Using Local Ollama as an OpenAI-Compatible Backend for Immersive Translate Chrome Plugin: Debugging Notes and Final Setup

Background

I was running Ollama on a remote Linux machine with the qwen3.5:9b model, and I wanted to use it from the Immersive Translate browser extension through an OpenAI-compatible API.

The goal was straightforward:

Run Ollama on a remote server
Access it from a browser extension through an OpenAI-style API
Avoid exposing the raw LAN port if possible
Disable thinking to reduce translation latency

The final working endpoint looked like this:

https://<your-tailnet-node>.ts.net/v1/chat/completions

What I Was Trying to Do at First

The first thing I checked was whether Ollama was actually running correctly on the remote machine and whether inference was using the GPU.

I ran:

ollama ps

And saw:

PROCESSOR    100% GPU

That confirmed qwen3.5:9b was running fully on GPU rather than falling back to CPU.

After that, I tried to point Immersive Translate directly at Ollama’s OpenAI-compatible endpoint:

http://<server-lan-ip>:11434/v1/chat/completions

Problem 1: Ollama Was Only Reachable Locally on the Server

On the server itself, this worked:

curl http://127.0.0.1:11434/api/tags

But from my own machine, this initially failed:

curl http://<server-lan-ip>:11434/api/tags

Why It Happened

Ollama was only listening on the loopback interface:

ss -lntp | grep 11434

It showed:

127.0.0.1:11434

That meant:

The server itself could access Ollama
Other devices on the LAN could not

How I Fixed It

I added environment variables to ollama.service through systemd:

[Service]
Environment="OLLAMA_HOST=0.0.0.0:11434"
Environment="OLLAMA_ORIGINS=*"

Then I restarted the service.

Why This Fix Made Sense

OLLAMA_HOST=0.0.0.0:11434 makes Ollama listen on the LAN
OLLAMA_ORIGINS=* allows cross-origin access from browser-based clients

After that, this worked from my own machine:

curl http://<server-lan-ip>:11434/api/tags

Problem 2: The Browser Extension Still Failed with `Failed to fetch`

Even though curl was working, Immersive Translate still failed when I clicked “Test Service”.

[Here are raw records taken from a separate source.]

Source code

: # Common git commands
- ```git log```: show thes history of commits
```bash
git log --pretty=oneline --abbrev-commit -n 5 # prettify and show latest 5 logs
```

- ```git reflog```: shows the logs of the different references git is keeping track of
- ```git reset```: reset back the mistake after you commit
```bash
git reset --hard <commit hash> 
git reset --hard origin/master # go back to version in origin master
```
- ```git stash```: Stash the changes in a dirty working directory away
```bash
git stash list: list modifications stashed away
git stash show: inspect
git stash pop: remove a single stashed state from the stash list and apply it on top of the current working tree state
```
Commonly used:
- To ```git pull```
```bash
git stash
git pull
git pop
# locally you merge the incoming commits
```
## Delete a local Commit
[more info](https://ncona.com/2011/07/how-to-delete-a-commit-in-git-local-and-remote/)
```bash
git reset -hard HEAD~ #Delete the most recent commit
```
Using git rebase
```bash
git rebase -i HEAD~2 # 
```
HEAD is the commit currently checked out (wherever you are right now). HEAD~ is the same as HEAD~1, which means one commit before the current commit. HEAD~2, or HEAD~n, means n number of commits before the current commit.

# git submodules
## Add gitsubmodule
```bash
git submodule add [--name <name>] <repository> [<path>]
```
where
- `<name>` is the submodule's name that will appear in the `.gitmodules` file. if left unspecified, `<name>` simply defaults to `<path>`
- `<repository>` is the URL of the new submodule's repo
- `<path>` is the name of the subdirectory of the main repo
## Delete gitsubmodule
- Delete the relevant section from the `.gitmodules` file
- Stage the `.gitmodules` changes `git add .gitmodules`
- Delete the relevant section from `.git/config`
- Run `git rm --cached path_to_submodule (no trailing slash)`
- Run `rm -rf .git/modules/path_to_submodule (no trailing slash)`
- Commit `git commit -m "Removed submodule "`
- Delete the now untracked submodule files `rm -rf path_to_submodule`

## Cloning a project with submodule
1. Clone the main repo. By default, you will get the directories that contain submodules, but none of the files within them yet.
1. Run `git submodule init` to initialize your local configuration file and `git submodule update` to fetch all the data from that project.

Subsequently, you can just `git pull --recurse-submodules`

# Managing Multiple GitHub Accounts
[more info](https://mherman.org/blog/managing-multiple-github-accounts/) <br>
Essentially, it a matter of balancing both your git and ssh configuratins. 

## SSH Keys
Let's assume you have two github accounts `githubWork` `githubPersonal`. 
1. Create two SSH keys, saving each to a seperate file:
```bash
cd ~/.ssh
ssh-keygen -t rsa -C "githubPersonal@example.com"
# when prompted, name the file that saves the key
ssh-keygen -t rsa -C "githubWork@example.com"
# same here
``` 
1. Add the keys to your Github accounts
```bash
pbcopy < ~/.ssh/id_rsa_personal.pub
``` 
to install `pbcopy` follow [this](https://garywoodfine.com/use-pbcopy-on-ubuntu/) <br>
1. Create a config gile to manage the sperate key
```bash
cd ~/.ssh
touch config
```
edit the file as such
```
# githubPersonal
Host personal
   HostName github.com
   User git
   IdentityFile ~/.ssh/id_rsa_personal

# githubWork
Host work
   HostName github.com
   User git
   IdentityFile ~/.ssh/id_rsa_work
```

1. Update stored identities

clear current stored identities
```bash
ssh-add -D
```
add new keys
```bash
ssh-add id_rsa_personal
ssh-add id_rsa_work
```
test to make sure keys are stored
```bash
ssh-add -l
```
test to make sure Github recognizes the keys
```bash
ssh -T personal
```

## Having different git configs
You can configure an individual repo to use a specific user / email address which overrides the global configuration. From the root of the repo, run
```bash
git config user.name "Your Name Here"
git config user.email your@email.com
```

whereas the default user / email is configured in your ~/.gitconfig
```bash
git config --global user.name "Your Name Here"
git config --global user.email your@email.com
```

In the browser console, I saw:

TypeError: Failed to fetch

In the Network panel, the target request was:

http://<server-lan-ip>:11434/v1/chat/completions

What I Suspected at First

At first I considered a few possibilities:

The OpenAI-compatible URL path was wrong
The API key was configured incorrectly
The model was simply too slow
CORS was not configured correctly

What the Investigation Actually Showed

I tested the CORS preflight manually:

curl -i -X OPTIONS 'http://<server-lan-ip>:11434/v1/chat/completions' \
  -H 'Origin: chrome-extension://test' \
  -H 'Access-Control-Request-Method: POST' \
  -H 'Access-Control-Request-Headers: authorization,content-type,api-key'

The response included:

Access-Control-Allow-Origin: chrome-extension://test

But it did not allow the api-key request header.

The browser extension was actually sending:

Api-Key: ollama
Authorization: Bearer ollama
Content-Type: application/json

Root Cause

This was a classic browser CORS preflight failure:

The extension wanted to send Api-Key
The server did not allow Api-Key in Access-Control-Allow-Headers
The browser blocked the request before it was actually sent

How I Fixed It

I removed the API key from the extension configuration so it would stop sending the Api-Key header.

Why This Fix Made Sense

The problem was not the API key value. The problem was the header name itself. Removing that header was the most direct client-side workaround.

Problem 3: Even Without API Key, Direct LAN Access Was Still Unstable

Even after removing Api-Key, requests to <server-lan-ip> were still unreliable and sometimes failed with:

Failed to fetch

In some cases, it looked like the browser blocked the request before the server ever produced a real response.

Why I Thought This Was Happening

At that point, this no longer looked like a simple CORS issue. It looked more like the browser being stricter about requests to private LAN addresses.

The key points were:

<server-lan-ip> is an RFC1918 private address
Browser extensions still operate inside the browser’s networking security model
Accessing a private IP is often more problematic than accessing localhost

How I Tested a Better Path First: SSH Tunneling

I used an SSH host alias from ~/.ssh/config and created a local port forward:

ssh -N -L 11434:127.0.0.1:11434 <your-ssh-host-alias>

Then I changed the extension endpoint to:

http://127.0.0.1:11434/v1/chat/completions

Why This Worked Better

From the browser’s point of view, it was now talking to a local service:

Browser extension -> 127.0.0.1 -> SSH tunnel -> remote 127.0.0.1:11434

The browser was no longer directly dealing with a private LAN IP, and compatibility became much better.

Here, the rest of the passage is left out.